Eurora assigned Anneli Aljas as a new CEO

Estonian tax and customs technology company Eurora assigned Anneli Aljas as the new CEO. The former CEO Egon Veermäe has left the company. 

The new General Manager has more than 20 years of experience in the role of CFO, including CFO at Estonian mobility unicorn Bolt and co-founder and CFO of Estonian IT marketplace MarkIT.

Anneli Aljas has been working as CFO at Eurora since 2022. She noted that during 2022 Eurora has raised $40M, partnered with several large international clients (such as international parcel delivery network DPDGroup, US online e-commerce platform for transactions between sellers and buyers Wish, and international distribution, logistics, and e-commerce solutions company Skynet) and grown the team. The company also opened an innovation and development center in Tartu, with sales offices in the USA, UK, Singapore, and China.

Eurora develops an e-commerce suite of customs compliance tools. It simplifies all processes for small and medium-sized enterprises related to cross-border trade and logistics, collecting taxes, and managing payments. Eurora’s platform allows companies to fully automate global trade and compliance processes with AI-based solutions, including HS Code Allocation, Duty & Tax Calculation, Restrictions Screening, Pan-EU Customs Clearance, IOSS Registration, and VAT Services. The startup was founded in 2022 by Marko Lastik.
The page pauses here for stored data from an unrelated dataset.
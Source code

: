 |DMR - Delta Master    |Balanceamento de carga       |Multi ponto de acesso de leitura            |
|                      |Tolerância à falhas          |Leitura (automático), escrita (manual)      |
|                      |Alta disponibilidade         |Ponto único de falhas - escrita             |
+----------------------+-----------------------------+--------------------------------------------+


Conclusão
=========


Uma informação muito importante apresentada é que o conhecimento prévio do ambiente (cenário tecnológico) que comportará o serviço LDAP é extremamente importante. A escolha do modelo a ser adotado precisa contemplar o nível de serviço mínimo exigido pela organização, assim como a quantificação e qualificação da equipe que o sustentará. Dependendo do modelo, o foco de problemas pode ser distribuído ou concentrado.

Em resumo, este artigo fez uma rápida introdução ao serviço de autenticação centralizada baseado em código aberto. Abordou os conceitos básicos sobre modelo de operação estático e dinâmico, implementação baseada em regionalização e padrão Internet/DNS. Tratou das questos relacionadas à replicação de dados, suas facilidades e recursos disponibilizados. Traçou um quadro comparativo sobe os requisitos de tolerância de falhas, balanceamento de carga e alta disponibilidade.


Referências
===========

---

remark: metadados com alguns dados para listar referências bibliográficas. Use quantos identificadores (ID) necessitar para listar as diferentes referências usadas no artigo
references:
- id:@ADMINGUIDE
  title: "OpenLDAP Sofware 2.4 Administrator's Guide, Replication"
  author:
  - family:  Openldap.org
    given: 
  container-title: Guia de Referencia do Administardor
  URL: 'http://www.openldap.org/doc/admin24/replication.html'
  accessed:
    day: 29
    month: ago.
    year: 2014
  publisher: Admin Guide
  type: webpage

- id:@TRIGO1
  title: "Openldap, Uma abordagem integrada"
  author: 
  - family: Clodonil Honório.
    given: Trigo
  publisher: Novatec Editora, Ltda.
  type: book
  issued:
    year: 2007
At the same time, the company’s founder Marko Lastik has been under criminal investigation for two years now. It refers to his previous company GTS Group. In the summer of 2018, Lastik made a cooperation offer to the investment company Novira Capital (with Arle Mölder and Sergey Kolesnikov as co-owners). Lastik proposed to Novira Capital’s owners to become board partners as investors in his company, which was engaged in logistics. The company had to manage freight trains operating from China to Estonia, which eventually didn’t start operating. A subsidiary of Novira, Larix Partners, started a trial against Lastik’s company accusing Lastik of using their investment for personal use and demanding to return €400K that it had invested in the company. According to a recent court decision, Larix Partners won a trial over Lastik at first instance.